Y cuando Don Juan pregunta, tembloroso, “¿Y aquel entierro que pasa?”, la estatua responde: “—Es el tuyo.” Así enseña Zorrilla que la muerte no es disfraz ni juego, sino frontera. Mientras Halloween trivializa los cementerios, el Tenorio los sacraliza. Mientras unos se pintan de esqueletos para reír, el poeta levanta un sepulcro para pensar. La calavera que en Halloween hace una mueca estólida y atea, en el Tenorio predica eternidad.
4. Don Juan: de la soberbia al arrepentimiento
En la noche final, Don Juan se encuentra solo ante su conciencia y ante Dios. El burlador que despreciaba todo, de pronto tiembla ante el amor que lo busca. Y pronuncia un soliloquio que parece, solo parece, sacrílego y blasfemo:
“Clamé al cielo, y no me oyó;
mas, si sus puertas me cierra,
de mis pasos en la tierra,
¡responda el cielo, no yo!”
Parece… porque en realidad es el grito del alma que despierta. No hay en toda la literatura europea una conversión más humana, más emocionada, más española. La escena entera parece una versión teatral del Salmo 50: “Miserere mei Deus, secundum magnam misericordiam tuam.” Y entonces, cuando todo parece perdido, resplandece el milagro: la voz de Inés que intercede, el perdón que desciende, la salvación que irrumpe.
“¡Dios te concede, Don Juan,
en mi presencia el perdón!”
La justicia se cumple, pero en el amor. El infierno estaba abierto, pero el cielo lo ha cerrado por la súplica de una mujer. Y el teatro español se convierte en teología de la gracia.

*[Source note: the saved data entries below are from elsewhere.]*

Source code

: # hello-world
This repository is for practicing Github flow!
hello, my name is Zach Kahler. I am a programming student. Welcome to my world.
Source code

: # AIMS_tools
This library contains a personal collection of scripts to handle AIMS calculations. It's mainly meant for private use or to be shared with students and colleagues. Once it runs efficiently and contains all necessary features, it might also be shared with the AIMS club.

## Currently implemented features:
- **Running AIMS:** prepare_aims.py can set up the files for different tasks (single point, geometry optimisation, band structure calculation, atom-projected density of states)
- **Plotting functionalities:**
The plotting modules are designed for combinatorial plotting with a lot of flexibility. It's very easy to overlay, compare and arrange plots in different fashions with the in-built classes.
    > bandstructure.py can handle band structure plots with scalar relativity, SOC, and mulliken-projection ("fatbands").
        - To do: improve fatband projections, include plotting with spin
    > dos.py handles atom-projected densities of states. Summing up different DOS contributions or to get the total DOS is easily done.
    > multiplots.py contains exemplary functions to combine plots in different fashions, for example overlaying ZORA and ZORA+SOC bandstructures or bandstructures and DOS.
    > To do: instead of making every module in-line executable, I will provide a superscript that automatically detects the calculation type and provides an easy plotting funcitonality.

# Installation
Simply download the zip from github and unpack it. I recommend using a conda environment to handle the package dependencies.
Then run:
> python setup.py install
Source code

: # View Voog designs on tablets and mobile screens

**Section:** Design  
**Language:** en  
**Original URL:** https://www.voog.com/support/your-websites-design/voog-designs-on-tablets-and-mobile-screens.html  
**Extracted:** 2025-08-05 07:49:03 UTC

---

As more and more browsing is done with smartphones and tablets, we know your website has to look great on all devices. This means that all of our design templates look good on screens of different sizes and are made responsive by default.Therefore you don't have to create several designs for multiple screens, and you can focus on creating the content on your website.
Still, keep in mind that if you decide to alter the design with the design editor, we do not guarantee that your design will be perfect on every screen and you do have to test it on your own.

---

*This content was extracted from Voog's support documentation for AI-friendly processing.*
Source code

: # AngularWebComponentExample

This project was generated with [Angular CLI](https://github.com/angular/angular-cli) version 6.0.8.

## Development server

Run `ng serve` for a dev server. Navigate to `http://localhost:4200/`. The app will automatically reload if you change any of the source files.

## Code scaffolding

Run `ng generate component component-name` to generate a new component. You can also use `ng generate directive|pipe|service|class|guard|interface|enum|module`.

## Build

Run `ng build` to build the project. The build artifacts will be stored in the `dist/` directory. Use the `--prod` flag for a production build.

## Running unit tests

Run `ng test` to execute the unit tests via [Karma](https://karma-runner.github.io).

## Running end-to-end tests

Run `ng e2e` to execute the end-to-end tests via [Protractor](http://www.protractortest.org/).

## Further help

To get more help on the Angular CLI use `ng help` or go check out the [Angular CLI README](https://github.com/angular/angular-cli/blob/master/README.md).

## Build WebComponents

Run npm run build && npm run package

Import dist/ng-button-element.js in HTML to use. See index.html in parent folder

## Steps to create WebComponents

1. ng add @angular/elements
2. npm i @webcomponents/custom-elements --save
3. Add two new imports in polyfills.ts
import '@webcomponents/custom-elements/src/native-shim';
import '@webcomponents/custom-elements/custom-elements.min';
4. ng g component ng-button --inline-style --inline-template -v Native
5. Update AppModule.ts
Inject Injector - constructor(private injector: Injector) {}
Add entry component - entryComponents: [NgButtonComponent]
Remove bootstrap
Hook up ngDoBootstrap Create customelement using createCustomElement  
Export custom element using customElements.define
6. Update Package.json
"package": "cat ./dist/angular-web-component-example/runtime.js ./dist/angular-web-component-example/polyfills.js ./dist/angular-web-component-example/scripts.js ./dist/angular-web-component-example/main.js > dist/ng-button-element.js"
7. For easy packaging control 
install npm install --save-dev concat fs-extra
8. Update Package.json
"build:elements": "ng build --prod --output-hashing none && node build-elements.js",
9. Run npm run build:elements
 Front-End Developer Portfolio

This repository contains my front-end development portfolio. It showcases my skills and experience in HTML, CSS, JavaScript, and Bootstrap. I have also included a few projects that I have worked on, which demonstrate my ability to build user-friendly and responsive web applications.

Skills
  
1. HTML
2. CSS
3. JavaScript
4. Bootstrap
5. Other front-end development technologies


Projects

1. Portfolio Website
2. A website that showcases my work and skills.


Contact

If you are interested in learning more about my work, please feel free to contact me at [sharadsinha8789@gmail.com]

5. El punto de penitencia y la hora de la muerte
Hay en la escena final una insistencia que todo español creyente entendió desde el primer estreno: Don Juan pide a Dios un “punto de penitencia”. A lo largo del acto postrero, su voz se hace súplica temblorosa:
“¡Un punto de penitencia,
Dios mío, antes de morir!”
Y luego, al sentir próxima la condena, repite:
“¡Un punto de contrición
que me salve del abismo!”
Zorrilla quiso mostrar, en ese instante, el misterio supremo de la misericordia: que la eternidad se decide en un solo momento, y que un segundo de arrepentimiento vale más que toda una vida de orgullo.
El alma se juega su destino en la hora de la muerte; por eso el Tenorio se representa precisamente cuando los fieles oran por sus difuntos.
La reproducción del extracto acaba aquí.